Start of Records for this exercise

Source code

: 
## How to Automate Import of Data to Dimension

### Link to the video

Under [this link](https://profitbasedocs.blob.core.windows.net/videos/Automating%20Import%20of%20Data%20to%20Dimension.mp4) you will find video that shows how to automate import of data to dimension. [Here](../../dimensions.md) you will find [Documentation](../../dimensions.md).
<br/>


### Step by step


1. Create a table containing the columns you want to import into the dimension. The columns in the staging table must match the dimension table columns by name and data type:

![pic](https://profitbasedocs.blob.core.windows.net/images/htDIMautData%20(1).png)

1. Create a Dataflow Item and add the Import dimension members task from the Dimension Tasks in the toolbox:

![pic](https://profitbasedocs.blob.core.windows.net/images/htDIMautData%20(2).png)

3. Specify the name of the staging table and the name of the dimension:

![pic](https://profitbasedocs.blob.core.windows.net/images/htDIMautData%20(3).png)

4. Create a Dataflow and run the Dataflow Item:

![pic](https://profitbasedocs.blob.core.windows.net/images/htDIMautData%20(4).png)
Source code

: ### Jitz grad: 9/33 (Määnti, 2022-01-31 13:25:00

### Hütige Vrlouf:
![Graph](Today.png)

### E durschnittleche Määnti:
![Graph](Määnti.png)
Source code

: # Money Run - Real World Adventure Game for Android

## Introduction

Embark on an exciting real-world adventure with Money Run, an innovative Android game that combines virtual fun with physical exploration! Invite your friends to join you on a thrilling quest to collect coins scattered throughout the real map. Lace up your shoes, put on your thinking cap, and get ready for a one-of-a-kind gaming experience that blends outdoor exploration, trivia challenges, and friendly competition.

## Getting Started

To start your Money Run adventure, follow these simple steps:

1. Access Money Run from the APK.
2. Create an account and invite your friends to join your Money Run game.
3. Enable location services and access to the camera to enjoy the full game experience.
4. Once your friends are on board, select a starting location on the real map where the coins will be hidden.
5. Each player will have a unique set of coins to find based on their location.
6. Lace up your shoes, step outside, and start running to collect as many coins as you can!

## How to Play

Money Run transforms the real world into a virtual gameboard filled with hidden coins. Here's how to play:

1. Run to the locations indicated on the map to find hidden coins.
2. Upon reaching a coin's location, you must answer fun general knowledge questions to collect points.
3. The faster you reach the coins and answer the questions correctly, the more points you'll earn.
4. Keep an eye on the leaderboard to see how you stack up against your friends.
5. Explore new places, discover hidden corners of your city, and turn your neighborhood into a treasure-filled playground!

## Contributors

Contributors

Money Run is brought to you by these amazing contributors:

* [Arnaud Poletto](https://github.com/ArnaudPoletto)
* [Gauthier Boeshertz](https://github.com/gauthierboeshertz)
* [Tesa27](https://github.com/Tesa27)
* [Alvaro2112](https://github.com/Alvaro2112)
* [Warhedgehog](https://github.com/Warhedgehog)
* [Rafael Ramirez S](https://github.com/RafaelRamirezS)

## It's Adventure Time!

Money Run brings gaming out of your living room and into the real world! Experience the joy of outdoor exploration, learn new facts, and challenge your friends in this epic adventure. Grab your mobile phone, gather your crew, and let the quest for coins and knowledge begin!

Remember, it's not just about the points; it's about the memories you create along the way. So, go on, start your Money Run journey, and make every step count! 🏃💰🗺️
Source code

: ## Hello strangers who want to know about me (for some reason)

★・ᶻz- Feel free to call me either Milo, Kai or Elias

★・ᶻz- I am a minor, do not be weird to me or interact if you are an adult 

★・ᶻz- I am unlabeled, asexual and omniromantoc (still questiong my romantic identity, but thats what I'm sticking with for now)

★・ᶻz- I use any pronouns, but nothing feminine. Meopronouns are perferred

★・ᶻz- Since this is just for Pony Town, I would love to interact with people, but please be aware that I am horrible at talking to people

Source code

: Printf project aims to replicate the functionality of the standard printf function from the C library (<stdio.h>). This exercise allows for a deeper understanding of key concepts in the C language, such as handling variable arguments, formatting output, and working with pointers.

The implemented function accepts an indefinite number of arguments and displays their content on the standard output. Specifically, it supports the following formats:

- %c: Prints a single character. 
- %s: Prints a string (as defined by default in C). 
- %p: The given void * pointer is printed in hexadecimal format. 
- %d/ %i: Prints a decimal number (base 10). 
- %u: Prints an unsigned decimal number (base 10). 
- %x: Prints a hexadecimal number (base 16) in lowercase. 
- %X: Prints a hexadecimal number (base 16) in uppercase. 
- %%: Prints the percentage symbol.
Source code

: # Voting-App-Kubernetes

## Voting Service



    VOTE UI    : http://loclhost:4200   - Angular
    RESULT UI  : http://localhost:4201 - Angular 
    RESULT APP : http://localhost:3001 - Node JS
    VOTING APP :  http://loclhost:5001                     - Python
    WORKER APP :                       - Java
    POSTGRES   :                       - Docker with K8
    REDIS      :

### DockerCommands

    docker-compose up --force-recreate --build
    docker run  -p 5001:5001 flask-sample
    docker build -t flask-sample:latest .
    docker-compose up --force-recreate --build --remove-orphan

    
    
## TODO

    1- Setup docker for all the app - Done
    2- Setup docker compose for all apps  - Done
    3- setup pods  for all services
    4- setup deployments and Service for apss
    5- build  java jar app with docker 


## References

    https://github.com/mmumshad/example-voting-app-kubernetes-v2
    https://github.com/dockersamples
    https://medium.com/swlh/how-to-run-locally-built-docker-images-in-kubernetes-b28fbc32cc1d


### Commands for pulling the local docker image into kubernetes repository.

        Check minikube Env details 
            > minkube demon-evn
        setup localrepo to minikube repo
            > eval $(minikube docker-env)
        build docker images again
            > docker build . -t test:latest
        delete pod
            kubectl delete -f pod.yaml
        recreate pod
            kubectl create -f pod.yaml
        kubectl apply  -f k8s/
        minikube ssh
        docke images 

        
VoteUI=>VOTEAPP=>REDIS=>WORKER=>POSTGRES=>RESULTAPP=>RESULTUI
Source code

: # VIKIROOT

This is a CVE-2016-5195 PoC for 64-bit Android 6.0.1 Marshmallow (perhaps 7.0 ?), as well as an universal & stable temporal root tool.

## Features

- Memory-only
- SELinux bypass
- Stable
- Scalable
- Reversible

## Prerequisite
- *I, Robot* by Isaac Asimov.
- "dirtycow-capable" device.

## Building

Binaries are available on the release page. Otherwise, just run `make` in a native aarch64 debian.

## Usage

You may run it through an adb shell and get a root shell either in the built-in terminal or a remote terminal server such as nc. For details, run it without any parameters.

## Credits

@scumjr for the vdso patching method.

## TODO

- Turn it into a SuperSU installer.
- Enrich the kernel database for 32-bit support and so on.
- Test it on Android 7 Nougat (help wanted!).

End of Records for this exercise

What to work on ▸
Copy out each record, keeping every word as it is.

Reply to the exercise ▸
Source code

: 
## How to Automate Import of Data to Dimension

### Link to the video

Under [this link](https://profitbasedocs.blob.core.windows.net/videos/Automating%20Import%20of%20Data%20to%20Dimension.mp4) you will find video that shows how to automate import of data to dimension. [Here](../../dimensions.md) you will find [Documentation](../../dimensions.md).
<br/>


### Step by step


1. Create a table containing the columns you want to import into the dimension. The columns in the staging table must match the dimension table columns by name and data type:

![pic](https://profitbasedocs.blob.core.windows.net/images/htDIMautData%20(1).png)

1. Create a Dataflow Item and add the Import dimension members task from the Dimension Tasks in the toolbox:

![pic](https://profitbasedocs.blob.core.windows.net/images/htDIMautData%20(2).png)

3. Specify the name of the staging table and the name of the dimension:

![pic](https://profitbasedocs.blob.core.windows.net/images/htDIMautData%20(3).png)

4. Create a Dataflow and run the Dataflow Item:

![pic](https://profitbasedocs.blob.core.windows.net/images/htDIMautData%20(4).png)
Source code

: ### Jitz grad: 9/33 (Määnti, 2022-01-31 13:25:00

### Hütige Vrlouf:
![Graph](Today.png)

### E durschnittleche Määnti:
![Graph](Määnti.png)
Source code

: # Money Run - Real World Adventure Game for Android

## Introduction

Embark on an exciting real-world adventure with Money Run, an innovative Android game that combines virtual fun with physical exploration! Invite your friends to join you on a thrilling quest to collect coins scattered throughout the real map. Lace up your shoes, put on your thinking cap, and get ready for a one-of-a-kind gaming experience that blends outdoor exploration, trivia challenges, and friendly competition.

## Getting Started

To start your Money Run adventure, follow these simple steps:

1. Access Money Run from the APK.
2. Create an account and invite your friends to join your Money Run game.
3. Enable location services and access to the camera to enjoy the full game experience.
4. Once your friends are on board, select a starting location on the real map where the coins will be hidden.
5. Each player will have a unique set of coins to find based on their location.
6. Lace up your shoes, step outside, and start running to collect as many coins as you can!

## How to Play

Money Run transforms the real world into a virtual gameboard filled with hidden coins. Here's how to play:

1. Run to the locations indicated on the map to find hidden coins.
2. Upon reaching a coin's location, you must answer fun general knowledge questions to collect points.
3. The faster you reach the coins and answer the questions correctly, the more points you'll earn.
4. Keep an eye on the leaderboard to see how you stack up against your friends.
5. Explore new places, discover hidden corners of your city, and turn your neighborhood into a treasure-filled playground!

## Contributors

Contributors

Money Run is brought to you by these amazing contributors:

* [Arnaud Poletto](https://github.com/ArnaudPoletto)
* [Gauthier Boeshertz](https://github.com/gauthierboeshertz)
* [Tesa27](https://github.com/Tesa27)
* [Alvaro2112](https://github.com/Alvaro2112)
* [Warhedgehog](https://github.com/Warhedgehog)
* [Rafael Ramirez S](https://github.com/RafaelRamirezS)

## It's Adventure Time!

Money Run brings gaming out of your living room and into the real world! Experience the joy of outdoor exploration, learn new facts, and challenge your friends in this epic adventure. Grab your mobile phone, gather your crew, and let the quest for coins and knowledge begin!

Remember, it's not just about the points; it's about the memories you create along the way. So, go on, start your Money Run journey, and make every step count! 🏃💰🗺️
Source code

: ## Hello strangers who want to know about me (for some reason)

★・ᶻz- Feel free to call me either Milo, Kai or Elias

★・ᶻz- I am a minor, do not be weird to me or interact if you are an adult 

★・ᶻz- I am unlabeled, asexual and omniromantoc (still questiong my romantic identity, but thats what I'm sticking with for now)

★・ᶻz- I use any pronouns, but nothing feminine. Meopronouns are perferred

★・ᶻz- Since this is just for Pony Town, I would love to interact with people, but please be aware that I am horrible at talking to people

Source code

: Printf project aims to replicate the functionality of the standard printf function from the C library (<stdio.h>). This exercise allows for a deeper understanding of key concepts in the C language, such as handling variable arguments, formatting output, and working with pointers.

The implemented function accepts an indefinite number of arguments and displays their content on the standard output. Specifically, it supports the following formats:

- %c: Prints a single character. 
- %s: Prints a string (as defined by default in C). 
- %p: The given void * pointer is printed in hexadecimal format. 
- %d/ %i: Prints a decimal number (base 10). 
- %u: Prints an unsigned decimal number (base 10). 
- %x: Prints a hexadecimal number (base 16) in lowercase. 
- %X: Prints a hexadecimal number (base 16) in uppercase. 
- %%: Prints the percentage symbol.
Source code

: # Voting-App-Kubernetes

## Voting Service



    VOTE UI    : http://loclhost:4200   - Angular
    RESULT UI  : http://localhost:4201 - Angular 
    RESULT APP : http://localhost:3001 - Node JS
    VOTING APP :  http://loclhost:5001                     - Python
    WORKER APP :                       - Java
    POSTGRES   :                       - Docker with K8
    REDIS      :

### DockerCommands

    docker-compose up --force-recreate --build
    docker run  -p 5001:5001 flask-sample
    docker build -t flask-sample:latest .
    docker-compose up --force-recreate --build --remove-orphan

    
    
## TODO

    1- Setup docker for all the app - Done
    2- Setup docker compose for all apps  - Done
    3- setup pods  for all services
    4- setup deployments and Service for apss
    5- build  java jar app with docker 


## References

    https://github.com/mmumshad/example-voting-app-kubernetes-v2
    https://github.com/dockersamples
    https://medium.com/swlh/how-to-run-locally-built-docker-images-in-kubernetes-b28fbc32cc1d


### Commands for pulling the local docker image into kubernetes repository.

        Check minikube Env details 
            > minkube demon-evn
        setup localrepo to minikube repo
            > eval $(minikube docker-env)
        build docker images again
            > docker build . -t test:latest
        delete pod
            kubectl delete -f pod.yaml
        recreate pod
            kubectl create -f pod.yaml
        kubectl apply  -f k8s/
        minikube ssh
        docke images 

        
VoteUI=>VOTEAPP=>REDIS=>WORKER=>POSTGRES=>RESULTAPP=>RESULTUI
Source code

: # VIKIROOT

This is a CVE-2016-5195 PoC for 64-bit Android 6.0.1 Marshmallow (perhaps 7.0 ?), as well as an universal & stable temporal root tool.

## Features

- Memory-only
- SELinux bypass
- Stable
- Scalable
- Reversible

## Prerequisite
- *I, Robot* by Isaac Asimov.
- "dirtycow-capable" device.

## Building

Binaries are available on the release page. Otherwise, just run `make` in a native aarch64 debian.

## Usage

You may run it through an adb shell and get a root shell either in the built-in terminal or a remote terminal server such as nc. For details, run it without any parameters.

## Credits

@scumjr for the vdso patching method.

## TODO

- Turn it into a SuperSU installer.
- Enrich the kernel database for 32-bit support and so on.
- Test it on Android 7 Nougat (help wanted!).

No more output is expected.